Un equipo multidisciplinar patrocinado por el Gobierno municipal, con Ana Botella como alcaldesa, buscó allí durante meses los restos de Cervantes, que se creían extraviados para siempre durante la reforma del convento donde el escritor pidió ser enterrado por devoción a la orden trinitaria que lo liberó de Argel.

El valor económico del impacto de la iniciativa en medios de comunicación de todo el mundo, con la correspondiente proyección internacional para Madrid y España, ascendió a 100 millones de euros en solo unos meses, cuando el coste del proyecto fue de 124.000.

Se hallaron finalmente en lo profundo de la cripta los restos de un cajón de madera con huesos mezclados de varios individuos, entre mujeres, hombres y niños. Según constaba en un libro de contabilidad del convento, se había pagado al sacristán en 1697 para que desenterrara y trasladara los restos de las diecisiete personas enterradas en la antigua capilla ante las obras de reforma.

En aquella reducción se identificaron restos de al menos quince individuos, prácticamente en la proporción de mujeres, hombres e infantes cuya inhumación constaba documentalmente.
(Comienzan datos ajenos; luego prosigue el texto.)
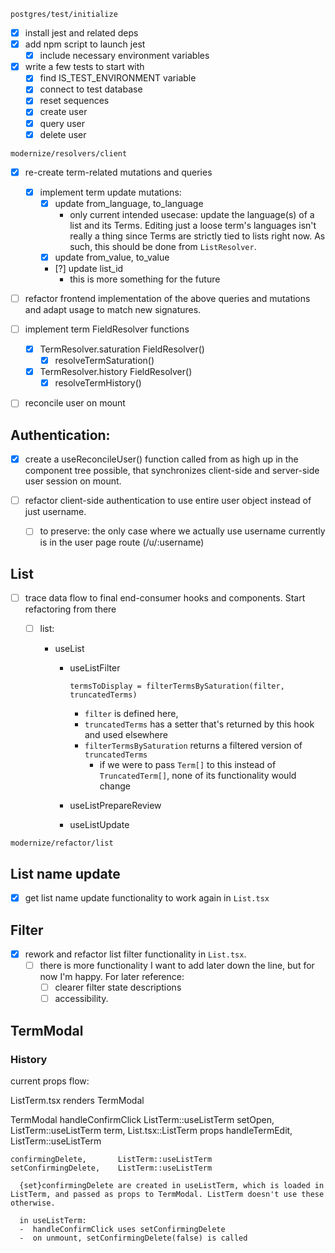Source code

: `postgres/test/initialize`

-  [x] install jest and related deps
-  [x] add npm script to launch jest
   -  [x] include necessary environment variables
-  [x] write a few tests to start with
   -  [x] find IS_TEST_ENVIRONMENT variable
   -  [x] connect to test database
   -  [x] reset sequences
   -  [x] create user
   -  [x] query user
   -  [x] delete user

`modernize/resolvers/client`

-  [x] re-create term-related mutations and queries
   -  [x] implement term update mutations:
      -  [x] update from_language, to_language
         -  only current intended usecase: update the language(s) of a list and its
            Terms. Editing just a loose term's languages isn't really a thing since
            Terms are strictly tied to lists right now. As such, this should be done
            from `ListResolver`.
      -  [x] update from_value, to_value
      -  [?] update list_id
         -  this is more something for the future
-  [ ] refactor frontend implementation of the above queries and mutations and
       adapt usage to match new signatures.

-  [ ] implement term FieldResolver functions

   -  [x] TermResolver.saturation FieldResolver()
      -  [x] resolveTermSaturation()
   -  [x] TermResolver.history FieldResolver()
      -  [x] resolveTermHistory()

-  [ ] reconcile user on mount

## Authentication:

-  [x] create a useReconcileUser() function called from as high up in the
       component tree possible, that synchronizes client-side and server-side
       user session on mount.
-  [ ] refactor client-side authentication to use entire user object instead of
       just username.

   -  [ ] to preserve: the only case where we actually use username currently is in the user
          page route (/u/:username)

## List

-  [ ] trace data flow to final end-consumer hooks and components. Start
       refactoring from there

   -  [ ] list:

      -  useList

         -  useListFilter

            `termsToDisplay = filterTermsBySaturation(filter, truncatedTerms)`

            -  `filter` is defined here,
            -  `truncatedTerms` has a setter that's returned by this hook and used elsewhere
            -  `filterTermsBySaturation` returns a filtered version of `truncatedTerms`
               -  if we were to pass `Term[]` to this instead of `TruncatedTerm[]`,
                  none of its functionality would change

         -  useListPrepareReview
         -  useListUpdate

`modernize/refactor/list`

## List name update

-  [x] get list name update functionality to work again in `List.tsx`

## Filter

-  [x] rework and refactor list filter functionality in `List.tsx`.
   -  [ ] there is more functionality I want to add later down the line, but for
          now I'm happy. For later reference:
      -  [ ] clearer filter state descriptions
      -  [ ] accessibility.

## TermModal

### History

current props flow:

ListTerm.tsx
renders TermModal

TermModal
handleConfirmClick ListTerm::useListTerm
setOpen, ListTerm::useListTerm
term, List.tsx::ListTerm props
handleTermEdit, ListTerm::useListTerm

    confirmingDelete,       ListTerm::useListTerm
    setConfirmingDelete,    ListTerm::useListTerm

      {set}confirmingDelete are created in useListTerm, which is loaded in ListTerm, and passed as props to TermModal. ListTerm doesn't use these otherwise.

      in useListTerm:
      -  handleConfirmClick uses setConfirmingDelete
      -  on unmount, setConfirmingDelete(false) is called
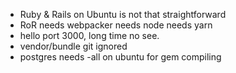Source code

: - Ruby & Rails on Ubuntu is not that straightforward
- RoR needs webpacker needs node needs yarn
- hello port 3000, long time no see.
- vendor/bundle git ignored
- postgres needs -all on ubuntu for gem compiling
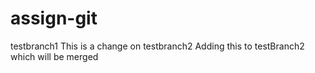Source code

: # assign-git

testbranch1
This is a change on testbranch2 
Adding this to testBranch2 which will be merged
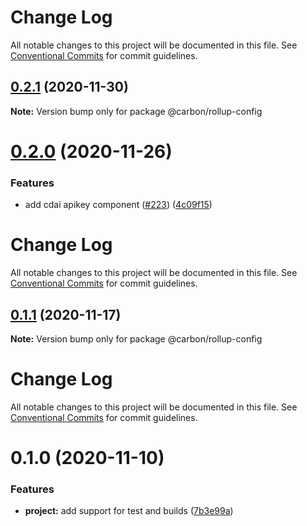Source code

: # Change Log

All notable changes to this project will be documented in this file.
See [Conventional Commits](https://conventionalcommits.org) for commit guidelines.

## [0.2.1](https://github.com/carbon-design-system/ibm-cloud-cognitive/compare/@carbon/rollup-config@0.2.0...@carbon/rollup-config@0.2.1) (2020-11-30)

**Note:** Version bump only for package @carbon/rollup-config





# [0.2.0](https://github.com/carbon-design-system/ibm-cloud-cognitive/tree/master/packages/rollup-config/compare/@carbon/rollup-config@0.1.1...@carbon/rollup-config@0.2.0) (2020-11-26)


### Features

* add cdai apikey component ([#223](https://github.com/carbon-design-system/ibm-cloud-cognitive/tree/master/packages/rollup-config/issues/223)) ([4c09f15](https://github.com/carbon-design-system/ibm-cloud-cognitive/tree/master/packages/rollup-config/commit/4c09f15c3c62c3965d98c91b9695fa7a1cba8f0b))





# Change Log

All notable changes to this project will be documented in this file. See
[Conventional Commits](https://conventionalcommits.org) for commit guidelines.

## [0.1.1](https://github.com/carbon-design-system/ibm-cloud-cognitive/tree/master/packages/rollup-config/compare/@carbon/rollup-config@0.1.0...@carbon/rollup-config@0.1.1) (2020-11-17)

**Note:** Version bump only for package @carbon/rollup-config

# Change Log

All notable changes to this project will be documented in this file. See
[Conventional Commits](https://conventionalcommits.org) for commit guidelines.

# 0.1.0 (2020-11-10)

### Features

- **project:** add support for test and builds
  ([7b3e99a](https://github.com/carbon-design-system/ibm-cloud-cognitive/tree/master/packages/rollup-config/commit/7b3e99ad75246bd03aa542563f8fdadca23a2f95))
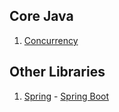 ## Core Java  
  
  1. [Concurrency](./JavaConcurrency.md)

## Other Libraries

  1. [Spring](./Spring/README.md)
    - [Spring Boot](./Spring/SpringBoot.md)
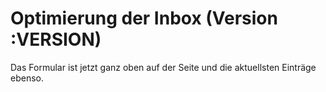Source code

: # Optimierung der Inbox (Version :VERSION)

Das Formular ist jetzt ganz oben auf der Seite und die aktuellsten Einträge ebenso.
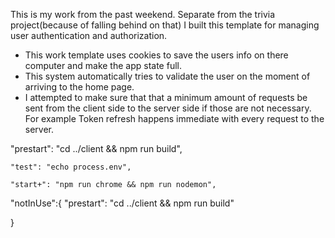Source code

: This is my work from the past weekend.
Separate from the trivia project(because of falling behind on that) I built this template for managing user authentication and authorization.

- This work template uses cookies to save the users info on there computer and make the app state full.
- This system automatically tries to validate the user on the moment of arriving to the home page.
- I attempted to make sure that that a minimum amount of requests be sent from the client side to the server side if those are not necessary.
For example Token refresh happens immediate with every request to the server. 


"prestart": "cd ../client && npm run build",

    "test": "echo process.env",

    "start+": "npm run chrome && npm run nodemon",

 
 
 "notInUse":{
    "prestart": "cd ../client && npm run build"

  }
También se hallaron tejidos de la época cervantina, en concreto de un hábito talar, pues uno de los allí enterrados era sacerdote, y una moneda del tiempo del traslado. Todas estas certezas documentales, arqueológicas y antropológicas permitieron confirmar que allí estaban los despojos del genial escritor, aunque su identificación singularizada no fuera viable por la imposibilidad de realizar pruebas genéticas.

Las monjas trinitarias habían cumplido fielmente así, a finales del XVII, su misión como custodias de los huesos de Cervantes, cambiándolos a la cripta de la nueva iglesia, en una de cuyas naves, a la entrada, siguen hoy su reposo eterno.

Nunca imaginé que mi destino vital me encontrase cumpliendo la condición de notario del segundo entierro de Cervantes, como concejal de Cultura entonces en el consistorio madrileño, junto con el secretario general del Pleno del Ayuntamiento, Federico López de la Riva, entre otros.

En aquellos días tuve la ocasión de tener en mis manos una de las calaveras encontradas en aquella reducción, de un hombre mayor, desdentado, como el autor de La Galatea se describía a sí mismo al final de sus días. Nunca olvidaré el momento. El profesor Etxeberría, que me había colocado entre las manos el noble despojo, me dijo: «Este puede ser Cervantes».

Me acordé de aquella escena shakesperiana al salir del cine y no pude evitar pensar en la pregunta de Hamlet ante el Cervantes de Amenábar: «Ser o no ser, esa es la cuestión».